University of Washington (UW) scientists and engineers are working on a low-cost device that will help pathologists diagnose pancreatic cancer faster. The first-generation device is extremely simple (see photograph). It uses a fluidic transport system to expose a needle biopsy tissue sample to the sequential steps involved in fixing and staining samples for diagnosis. The team presented its initial results at SPIE Photonics West 2014. We spoke with Ronnie Das, a UW postdoctoral researcher in bioengineering and lead author on the related paper (1).
The manufacturing process seems very simple – like making jello in a mold... Yes. It is a very simple process that lends itself to quick fabrication and modification of channel designs. The curved, circular channels are, to our knowledge, the first of their kind, especially as we are transporting large pieces of tissue. Is this strictly speaking microfluidics as noted in the paper? The total volumes of the solid samples we’re dealing with are 0.5-3.0 mm3. To hardcore microfluidics experts this could be considered “macrofluidics” but I’d say it still fits the definition of microfluidics.
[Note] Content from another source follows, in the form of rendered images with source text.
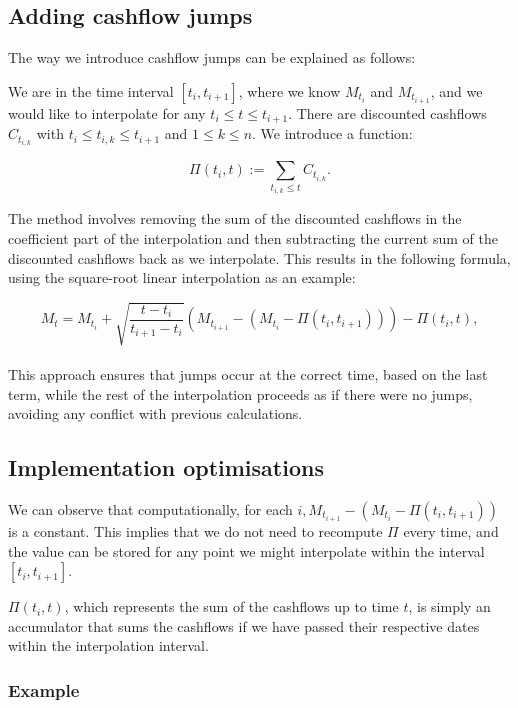 \documentclass{article}
\begin{document}
\subsection{Adding cashflow jumps}

The way we introduce cashflow jumps can be explained as follows:

We are in the time interval \( [t_i, t_{i+1}] \), where we know \( M_{t_i} \) and \( M_{t_{i+1}} \), and we would like to interpolate for any \( t_i \leq t \leq t_{i+1} \). There are discounted cashflows \( C_{t_{i, k}} \) with \( t_i \leq t_{i,k} \leq t_{i+1} \) and \( 1 \leq k \leq n \). We introduce a function:

\[
\Pi(t_i, t) := \sum_{t_{i, k} \leq t} C_{t_{i, k}}.
\]

The method involves removing the sum of the discounted cashflows in the coefficient part of the interpolation and then subtracting the current sum of the discounted cashflows back as we interpolate. This results in the following formula, using the square-root linear interpolation as an example:

\[
M_t = M_{t_i} + \sqrt{\frac{t - t_i}{t_{i+1} - t_i}} \left( M_{t_{i+1}} - \left( M_{t_i} - \Pi(t_i, t_{i+1}) \right) \right) - \Pi(t_i, t),
\]
\\
This approach ensures that jumps occur at the correct time, based on the last term, while the rest of the interpolation proceeds as if there were no jumps, avoiding any conflict with previous calculations.\\

\subsection*{Implementation optimisations}

We can observe that computationally, for each \(i, M_{t_{i+1}} - \left( M_{t_i} - \Pi(t_i, t_{i+1}) \right) \) is a constant. This implies that we do not need to recompute \( \Pi \) every time, and the value can be stored for any point we might interpolate within the interval \( [t_i, t_{i+1}] \).

\( \Pi(t_i, t) \), which represents the sum of the cashflows up to time \( t \), is simply an accumulator that sums the cashflows if we have passed their respective dates within the interpolation interval.




\subsubsection{Example}
\end{document}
What steps are you trying to replicate? For now, we are trying to replicate in a precise, reproducible fashion the very basic steps of pathology, which are chemical fixation of the tissue, staining of the tissue with a histological dye, and optically clearing the biospecimen. How will the device be coupled to imaging? Currently, we are attempting to flow tissue from the device to the 3D imaging platform. Future designs under consideration will incorporate onboard optics or even include an interface for smart phone cameras to collect imaging data. How far away is a fully working prototype? This current design is rudimentary and proof-of-concept. Humbly, I believe with sufficient resources that a fully working prototype could be developed in a year or two. But perhaps my lab director may have a more accurate time line!
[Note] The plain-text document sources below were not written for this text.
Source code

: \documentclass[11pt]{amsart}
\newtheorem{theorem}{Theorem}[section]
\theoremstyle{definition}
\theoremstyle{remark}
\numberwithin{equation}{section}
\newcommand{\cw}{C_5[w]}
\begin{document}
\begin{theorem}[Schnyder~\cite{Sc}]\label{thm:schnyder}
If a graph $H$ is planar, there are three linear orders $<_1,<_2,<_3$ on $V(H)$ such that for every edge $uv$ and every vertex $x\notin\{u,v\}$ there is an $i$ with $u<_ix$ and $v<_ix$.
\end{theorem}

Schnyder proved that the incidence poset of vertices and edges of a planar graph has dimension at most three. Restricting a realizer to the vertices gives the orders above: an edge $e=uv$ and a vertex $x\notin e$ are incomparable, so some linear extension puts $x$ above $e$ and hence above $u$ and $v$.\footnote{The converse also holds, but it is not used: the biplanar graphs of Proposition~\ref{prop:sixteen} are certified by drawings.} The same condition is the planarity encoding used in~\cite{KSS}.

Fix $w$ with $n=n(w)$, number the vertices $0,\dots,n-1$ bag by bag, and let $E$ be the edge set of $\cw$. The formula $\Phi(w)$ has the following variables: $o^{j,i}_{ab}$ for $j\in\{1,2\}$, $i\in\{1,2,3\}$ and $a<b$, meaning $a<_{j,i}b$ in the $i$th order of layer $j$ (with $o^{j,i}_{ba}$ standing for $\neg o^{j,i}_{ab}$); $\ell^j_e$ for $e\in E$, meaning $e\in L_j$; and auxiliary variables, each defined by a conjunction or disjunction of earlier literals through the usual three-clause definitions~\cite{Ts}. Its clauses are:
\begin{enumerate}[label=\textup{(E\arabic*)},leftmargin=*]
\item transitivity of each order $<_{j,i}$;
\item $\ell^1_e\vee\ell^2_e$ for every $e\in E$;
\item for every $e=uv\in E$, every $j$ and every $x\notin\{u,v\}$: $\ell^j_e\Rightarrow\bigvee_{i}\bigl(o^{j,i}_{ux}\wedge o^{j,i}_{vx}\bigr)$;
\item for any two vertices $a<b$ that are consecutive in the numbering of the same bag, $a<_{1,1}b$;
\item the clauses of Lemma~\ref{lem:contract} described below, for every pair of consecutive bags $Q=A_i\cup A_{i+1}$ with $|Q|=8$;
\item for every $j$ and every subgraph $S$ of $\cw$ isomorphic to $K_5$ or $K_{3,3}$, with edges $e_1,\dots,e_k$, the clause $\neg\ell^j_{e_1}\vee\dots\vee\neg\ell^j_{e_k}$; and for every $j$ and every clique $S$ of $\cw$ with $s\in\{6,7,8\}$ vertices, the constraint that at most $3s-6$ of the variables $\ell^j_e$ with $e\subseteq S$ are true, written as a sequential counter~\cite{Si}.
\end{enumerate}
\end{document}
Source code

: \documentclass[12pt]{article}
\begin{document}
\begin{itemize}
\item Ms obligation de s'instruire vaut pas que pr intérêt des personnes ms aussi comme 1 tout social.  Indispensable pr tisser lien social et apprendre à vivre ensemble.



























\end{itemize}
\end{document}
What challenges do you foresee along the way? The actual cancer diagnosis. Sure, the technology is great, but ultimately we are servicing medical doctors, pathologists and clinical professionals, who make the the hard call. The challenge is simple: our device must be able to reproduce exactly what pathologists are used to seeing on a daily basis, by matching or emulating the traditional processes that have been established for nearly half a century. Have you identified other potential applications? On a strictly brainstorming level, large tissue sample processing could be employed for a variety of cancers, and in other areas of pathology. For now, we are focusing on pancreatic cancer because it is such a terrible disease; helping these patients in any way is a win.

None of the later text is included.